*** Opening of Dataset extract ***

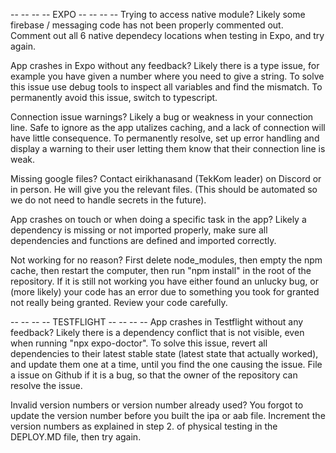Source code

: -- -- -- -- EXPO -- -- -- --
Trying to access native module?
Likely some firebase / messaging code has not been properly commented out. 
Comment out all 6 native dependecy locations when testing in Expo, and try again.

App crashes in Expo without any feedback?
Likely there is a type issue, for example you have given a number where you need 
to give a string. To solve this issue use debug tools to inspect all variables 
and find the mismatch. To permanently avoid this issue, switch to typescript. 

Connection issue warnings?
Likely a bug or weakness in your connection line. Safe to ignore as the app
utalizes caching, and a lack of connection will have little consequence. To
permanently resolve, set up error handling and display a warning to their user
letting them know that their connection line is weak.

Missing google files?
Contact eirikhanasand (TekKom leader) on Discord or in person. He will give you
the relevant files. (This should be automated so we do not need to handle
secrets in the future).

App crashes on touch or when doing a specific task in the app?
Likely a dependency is missing or not imported properly, make sure all
dependencies and functions are defined and imported correctly.

Not working for no reason?
First delete node_modules, then empty the npm cache, then restart the computer,
then run "npm install" in the root of the repository. If it is still not working
you have either found an unlucky bug, or (more likely) your code has an error
due to something you took for granted not really being granted. Review your code
carefully.

-- -- -- -- TESTFLIGHT -- -- -- --
App crashes in Testflight without any feedback?
Likely there is a dependency conflict that is not visible, even when running 
"npx expo-doctor". To solve this issue, revert all dependencies to their latest
stable state (latest state that actually worked), and update them one at a time,
until you find the one causing the issue. File a issue on Github if it is a bug,
so that the owner of the repository can resolve the issue.

Invalid version numbers or version number already used?
You forgot to update the version number before you built the ipa or aab file.
Increment the version numbers as explained in step 2. of physical testing in the
DEPLOY.MD file, then try again.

*** Close of Dataset extract ***

Task item
The answer is the lines above between the line holding "due to something" and the line holding "Likely there is a dependency", inclusive, each written out exactly, and no others.

Completed task
due to something you took for granted not really being granted. Review your code
carefully.

-- -- -- -- TESTFLIGHT -- -- -- --
App crashes in Testflight without any feedback?
Likely there is a dependency conflict that is not visible, even when running 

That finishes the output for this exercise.